Today's prevalently used programming model on parallel (multi-node) systems is MPI. It is based on message passing (as the name implies), which means that the receiver has to be aware of a message about to come in. Both codes, the sender and the receiver, have to synchronize in order to perform the communication step. Even the newer, asynchronous interfaces require to explicitly code the algorithms around the required communication scheme. As a result, any more than trivial MPI application spends a considerable amount of time waiting for incoming messages, thus causing starvation and latencies to impede full resource utilization. The more complex and more dynamic the data structures and algorithms become, the larger are the adverse effects.

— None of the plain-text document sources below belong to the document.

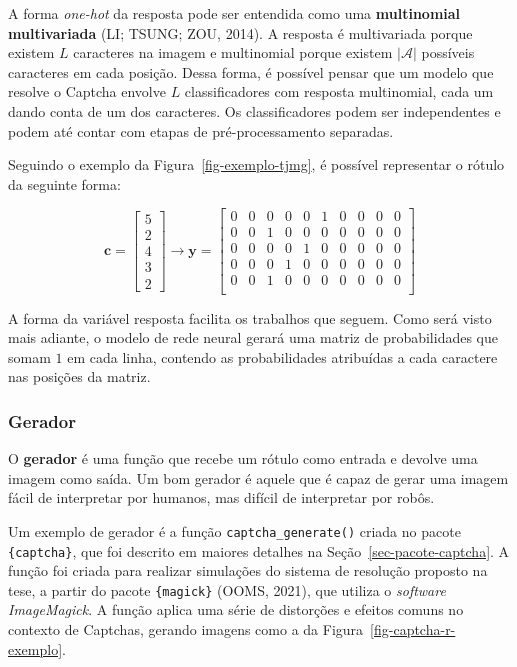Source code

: \documentclass[12pt,twoside,brazilian]{book}
\begin{document}
A forma \emph{one-hot} da resposta pode ser entendida como uma
\textbf{multinomial} \textbf{multivariada} (LI; TSUNG; ZOU, 2014). A
resposta é multivariada porque existem \(L\) caracteres na imagem e
multinomial porque existem \(|\mathcal A|\) possíveis caracteres em cada
posição. Dessa forma, é possível pensar que um modelo que resolve o
Captcha envolve \(L\) classificadores com resposta multinomial, cada um
dando conta de um dos caracteres. Os classificadores podem ser
independentes e podem até contar com etapas de pré-processamento
separadas.

Seguindo o exemplo da Figura~\ref{fig-exemplo-tjmg}, é possível
representar o rótulo da seguinte forma:

\[
\mathbf c = \left[\begin{array}{c}
     5  \\
     2 \\
     4 \\
     3 \\
     2
\end{array}\right] \rightarrow \mathbf{y} = \left[\begin{array}{cccccccccc}
    0 & 0 & 0 & 0 & 0 & 1 & 0 & 0 & 0 & 0 \\
    0 & 0 & 1 & 0 & 0 & 0 & 0 & 0 & 0 & 0 \\
    0 & 0 & 0 & 0 & 1 & 0 & 0 & 0 & 0 & 0 \\
    0 & 0 & 0 & 1 & 0 & 0 & 0 & 0 & 0 & 0 \\
    0 & 0 & 1 & 0 & 0 & 0 & 0 & 0 & 0 & 0 \\
\end{array}\right]
\]

A forma da variável resposta facilita os trabalhos que seguem. Como será
visto mais adiante, o modelo de rede neural gerará uma matriz de
probabilidades que somam \(1\) em cada linha, contendo as probabilidades
atribuídas a cada caractere nas posições da matriz.

\hypertarget{gerador}{%
\subsubsection{Gerador}\label{gerador}}

O \textbf{gerador} é uma função que recebe um rótulo como entrada e
devolve uma imagem como saída. Um bom gerador é aquele que é capaz de
gerar uma imagem fácil de interpretar por humanos, mas difícil de
interpretar por robôs.

Um exemplo de gerador é a função \texttt{captcha\_generate()} criada no
pacote \texttt{\{captcha\}}, que foi descrito em maiores detalhes na
Seção~\ref{sec-pacote-captcha}. A função foi criada para realizar
simulações do sistema de resolução proposto na tese, a partir do pacote
\texttt{\{magick\}} (OOMS, 2021), que utiliza o \emph{software}
\emph{ImageMagick}. A função aplica uma série de distorções e efeitos
comuns no contexto de Captchas, gerando imagens como a da
Figura~\ref{fig-captcha-r-exemplo}.
\end{document}

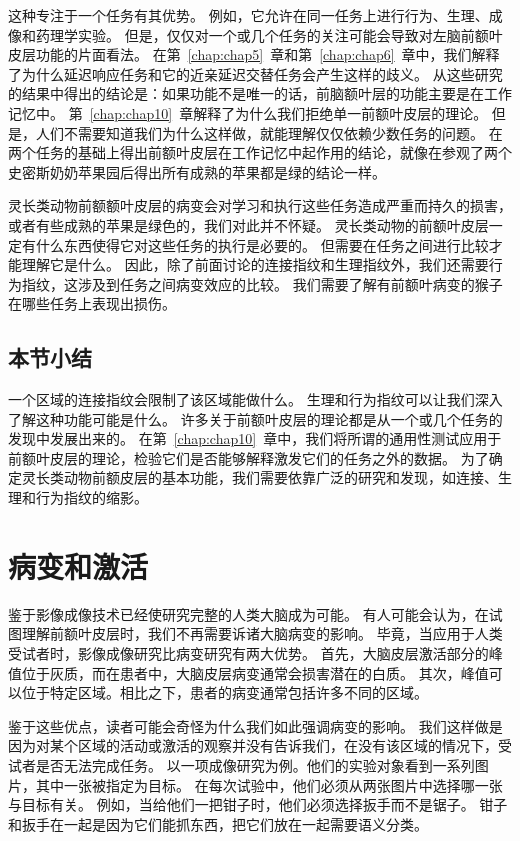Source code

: \par
这种专注于一个任务有其优势。
例如，它允许在同一任务上进行行为、生理、成像和药理学实验。
但是，仅仅对一个或几个任务的关注可能会导致对左脑前额叶皮层功能的片面看法。
在第~\ref{chap:chap5}~章和第~\ref{chap:chap6}~章中，我们解释了为什么延迟响应任务和它的近亲延迟交替任务会产生这样的歧义。
从这些研究的结果中得出的结论是：如果功能不是唯一的话，前脑额叶层的功能主要是在工作记忆中。
第~\ref{chap:chap10}~章解释了为什么我们拒绝单一前额叶皮层的理论。
但是，人们不需要知道我们为什么这样做，就能理解仅仅依赖少数任务的问题。
在两个任务的基础上得出前额叶皮层在工作记忆中起作用的结论，就像在参观了两个史密斯奶奶苹果园后得出所有成熟的苹果都是绿的结论一样。
\par
灵长类动物前额额叶皮层的病变会对学习和执行这些任务造成严重而持久的损害，或者有些成熟的苹果是绿色的，我们对此并不怀疑。
灵长类动物的前额叶皮层一定有什么东西使得它对这些任务的执行是必要的。
但需要在任务之间进行比较才能理解它是什么。
因此，除了前面讨论的连接指纹和生理指纹外，我们还需要行为指纹，这涉及到任务之间病变效应的比较。
我们需要了解有前额叶病变的猴子在哪些任务上表现出损伤。


\subsection{本节小结}

一个区域的连接指纹会限制了该区域能做什么。
生理和行为指纹可以让我们深入了解这种功能可能是什么。
许多关于前额叶皮层的理论都是从一个或几个任务的发现中发展出来的。
在第~\ref{chap:chap10}~章中，我们将所谓的通用性测试应用于前额叶皮层的理论，检验它们是否能够解释激发它们的任务之外的数据。
为了确定灵长类动物前额皮层的基本功能，我们需要依靠广泛的研究和发现，如连接、生理和行为指纹的缩影。


\section{病变和激活}

鉴于影像成像技术已经使研究完整的人类大脑成为可能。
有人可能会认为，在试图理解前额叶皮层时，我们不再需要诉诸大脑病变的影响。
毕竟，当应用于人类受试者时，影像成像研究比病变研究有两大优势。
首先，大脑皮层激活部分的峰值位于灰质，而在患者中，大脑皮层病变通常会损害潜在的白质。
其次，峰值可以位于特定区域。相比之下，患者的病变通常包括许多不同的区域。


\par
鉴于这些优点，读者可能会奇怪为什么我们如此强调病变的影响。
我们这样做是因为对某个区域的活动或激活的观察并没有告诉我们，在没有该区域的情况下，受试者是否无法完成任务。
以一项成像研究为例\cite{price1999delineating}。他们的实验对象看到一系列图片，其中一张被指定为目标。
在每次试验中，他们必须从两张图片中选择哪一张与目标有关。
例如，当给他们一把钳子时，他们必须选择扳手而不是锯子。
钳子和扳手在一起是因为它们能抓东西，把它们放在一起需要语义分类。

The community has discovered message-driven and (data-driven) methods of implementing algorithms a long time ago, and systems such as Charm++ already have integrated active messages demonstrating the validity of the concept. Message driven computation allows to send messages without that the receiver has to actively wait for them. Any incoming message is handled asynchronously and triggers the encoded action by passing along arguments and - possibly - continuations. HPX combines this scheme with work queue based scheduling as described above, which allows to almost completely overlap any communication with useful work, reducing latencies to a minimum.